This thread has to do with another problem with by Python bindings for a
C++ project: the data transfer in the C++ -> Python direction, where on
the C++ level things are stored in vectors of int and double.

Again, I'd like to avoid a compile-time dependency on NumPy and be
compatible with Python 2.6+. Few questions:

1) Do I understand it correctly, that returning array.arrays is the best
idea, because memoryview objects are only available in Python 2.7+ ?

2) Can I on the level of Python hide the fact that I'm using array.array
if users have NumPy installed? Will numpy.asarray() produce a view on
the array without copying the data and big performance losses?

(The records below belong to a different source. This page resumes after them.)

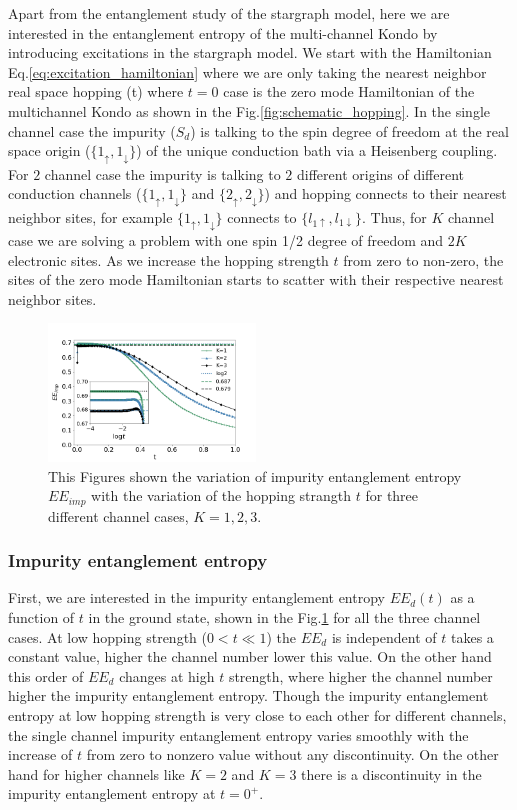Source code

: \documentclass[reprint,prb,superscriptaddress]{revtex4-1}
\begin{document}
\noindent Apart from the entanglement study of the stargraph model, here we are interested in the entanglement entropy of the multi-channel Kondo by introducing excitations in the stargraph model. We start with the Hamiltonian Eq.\eqref{eq:excitation_hamiltonian} where we are only taking the nearest neighbor real space hopping (t) where $t=0$ case is the zero mode Hamiltonian of the multichannel Kondo as shown in the Fig.\ref{fig:schematic_hopping}. In the single channel case the impurity ($S_d$) is talking to the spin degree of freedom at the real space origin ($\{1_{\uparrow},1_{\downarrow}\}$) of the unique conduction bath via a Heisenberg coupling. For $2$ channel case the impurity is talking to $2$ different origins of different conduction channels ($\{1_{\uparrow},1_{\downarrow}\}$ and $\{2_{\uparrow},2_{\downarrow}\}$) and hopping connects to their nearest neighbor sites, for example $\{1_{\uparrow},1_{\downarrow}\}$ connects to $\{l_{1\uparrow},l_{1\downarrow}\}$. Thus, for $K$ channel case we are solving a problem with one spin 1/2 degree of freedom and $2K$ electronic sites. As we increase the hopping strength $t$ from zero to non-zero, the sites of the zero mode Hamiltonian starts to scatter with their respective nearest neighbor sites.
\begin{figure}[!htpb]
\centering
\includegraphics[width=0.49\textwidth]{plt/A_I1_ch123_['d']}
\caption{This Figures shown the variation of impurity entanglement entropy $EE_{imp}$ with the variation of the hopping strangth $t$ for three different channel cases, $K=1,2,3$. }
\label{fig:EE_imp_vs_t_K}
\end{figure}

\subsubsection{Impurity entanglement entropy}
\noindent  First, we are interested in the impurity entanglement entropy $EE_d(t)$  as a function of $t$ in the ground state, shown in the Fig.\ref{fig:EE_imp_vs_t_K} for all the three channel cases. At low hopping strength ($0<t\ll 1$) the $EE_{d}$ is independent of $t$ takes a constant value, higher the channel number lower this value. On the other hand this order of $EE_{d}$ changes at high $t$ strength, where higher the channel number higher the impurity entanglement entropy. Though the impurity entanglement entropy at low hopping strength is very close to each other for different channels, the single channel impurity entanglement entropy varies smoothly with the increase of $t$ from zero to nonzero value without any discontinuity. On the other hand for higher channels like $K=2$ and $K=3$ there is a discontinuity in the impurity entanglement entropy at $t=0^+$.
\end{document}
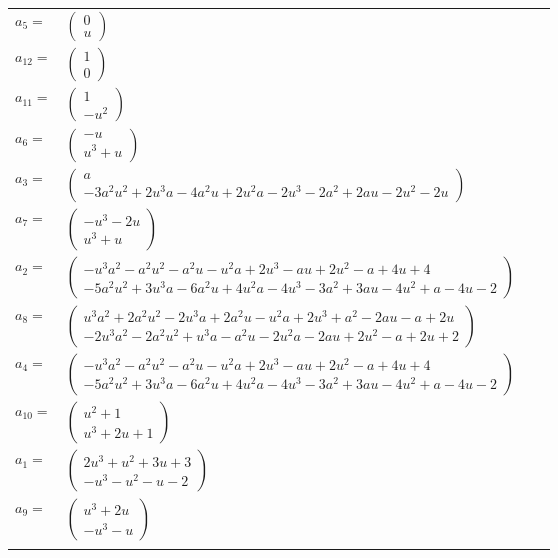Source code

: \documentclass[1p]{elsarticle_modified}
\theoremstyle{definition}
\begin{document}
\begin{tabular}{m{7pt} m{180pt} m{7pt} m{180pt} }
\flushright $a_{5}=$&$\begin{pmatrix}0\\u\end{pmatrix}$ \\
\flushright $a_{12}=$&$\begin{pmatrix}1\\0\end{pmatrix}$ \\
\flushright $a_{11}=$&$\begin{pmatrix}1\\- u^2\end{pmatrix}$ \\
\flushright $a_{6}=$&$\begin{pmatrix}- u\\u^3+u\end{pmatrix}$ \\
\flushright $a_{3}=$&$\begin{pmatrix}a\\-3 a^2 u^2+2 u^3 a-4 a^2 u+2 u^2 a-2 u^3-2 a^2+2 a u-2 u^2-2 u\end{pmatrix}$ \\
\flushright $a_{7}=$&$\begin{pmatrix}- u^3-2 u\\u^3+u\end{pmatrix}$ \\
\flushright $a_{2}=$&$\begin{pmatrix}- u^3 a^2- a^2 u^2- a^2 u- u^2 a+2 u^3- a u+2 u^2- a+4 u+4\\-5 a^2 u^2+3 u^3 a-6 a^2 u+4 u^2 a-4 u^3-3 a^2+3 a u-4 u^2+a-4 u-2\end{pmatrix}$ \\
\flushright $a_{8}=$&$\begin{pmatrix}u^3 a^2+2 a^2 u^2-2 u^3 a+2 a^2 u- u^2 a+2 u^3+a^2-2 a u- a+2 u\\-2 u^3 a^2-2 a^2 u^2+u^3 a- a^2 u-2 u^2 a-2 a u+2 u^2- a+2 u+2\end{pmatrix}$ \\
\flushright $a_{4}=$&$\begin{pmatrix}- u^3 a^2- a^2 u^2- a^2 u- u^2 a+2 u^3- a u+2 u^2- a+4 u+4\\-5 a^2 u^2+3 u^3 a-6 a^2 u+4 u^2 a-4 u^3-3 a^2+3 a u-4 u^2+a-4 u-2\end{pmatrix}$ \\
\flushright $a_{10}=$&$\begin{pmatrix}u^2+1\\u^3+2 u+1\end{pmatrix}$ \\
\flushright $a_{1}=$&$\begin{pmatrix}2 u^3+u^2+3 u+3\\- u^3- u^2- u-2\end{pmatrix}$ \\
\flushright $a_{9}=$&$\begin{pmatrix}u^3+2 u\\- u^3- u\end{pmatrix}$\\&\end{tabular}
\end{document}
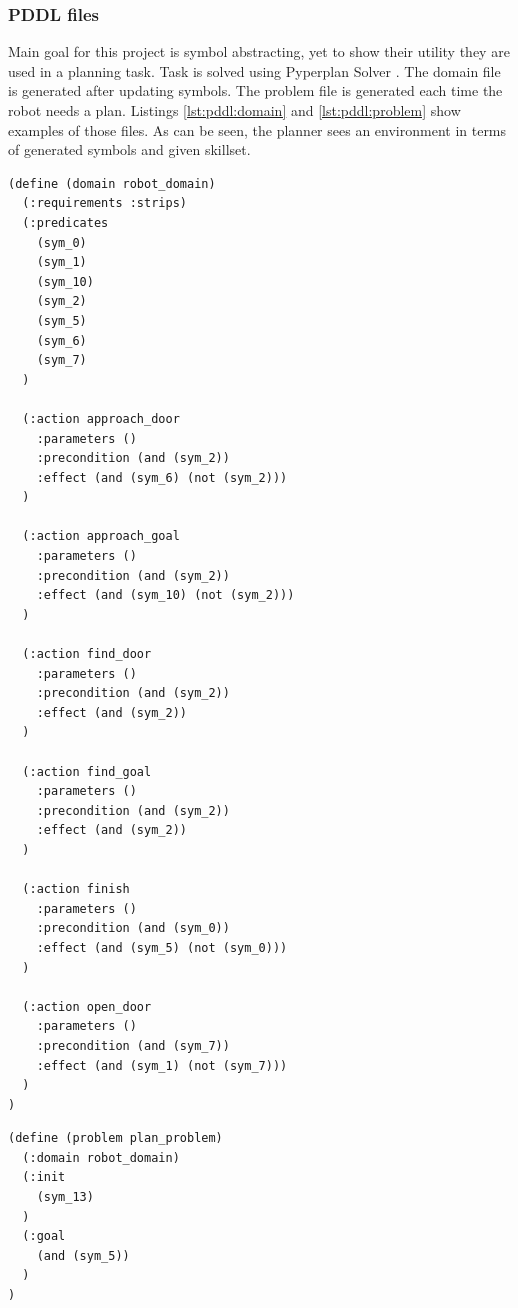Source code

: \subsubsection*{PDDL files} 
Main goal for this project is symbol abstracting, yet to show their utility they are used in a planning task. Task is solved using Pyperplan Solver \parencite{alkhazraji2020pyperplan}. The domain file is generated after updating symbols. The problem file is generated each time the robot needs a plan. Listings \ref{lst:pddl:domain} and \ref{lst:pddl:problem} show examples of those files. As can be seen, the planner sees an environment in terms of generated symbols and given skillset.
\begin{lstlisting}[caption={Domain definition in PDDL}, label={lst:pddl:domain}]
(define (domain robot_domain)
  (:requirements :strips)
  (:predicates
    (sym_0)
    (sym_1)
    (sym_10)
    (sym_2)
    (sym_5)
    (sym_6)
    (sym_7)
  )

  (:action approach_door
    :parameters ()
    :precondition (and (sym_2))
    :effect (and (sym_6) (not (sym_2)))
  )

  (:action approach_goal
    :parameters ()
    :precondition (and (sym_2))
    :effect (and (sym_10) (not (sym_2)))
  )

  (:action find_door
    :parameters ()
    :precondition (and (sym_2))
    :effect (and (sym_2))
  )

  (:action find_goal
    :parameters ()
    :precondition (and (sym_2))
    :effect (and (sym_2))
  )

  (:action finish
    :parameters ()
    :precondition (and (sym_0))
    :effect (and (sym_5) (not (sym_0)))
  )

  (:action open_door
    :parameters ()
    :precondition (and (sym_7))
    :effect (and (sym_1) (not (sym_7)))
  )
)
\end{lstlisting}
\begin{lstlisting}[caption={Problem definition in PDDL}, label={lst:pddl:problem}]
(define (problem plan_problem)
  (:domain robot_domain)
  (:init
    (sym_13)
  )
  (:goal
    (and (sym_5))
  )
)
\end{lstlisting}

3) On the level of Cython, what's the best way to allocate and populate
large array.arrays?

In the Python docs, I see no way of specifying the size of the array
[*]. So I had a look at array.pxd and there I see something called
newarrayobject(), but it's unclear how to call it.

Or shall I use clone() instead? I don't need to zero the memory though,
because I will be writing there the values from the vector anyways.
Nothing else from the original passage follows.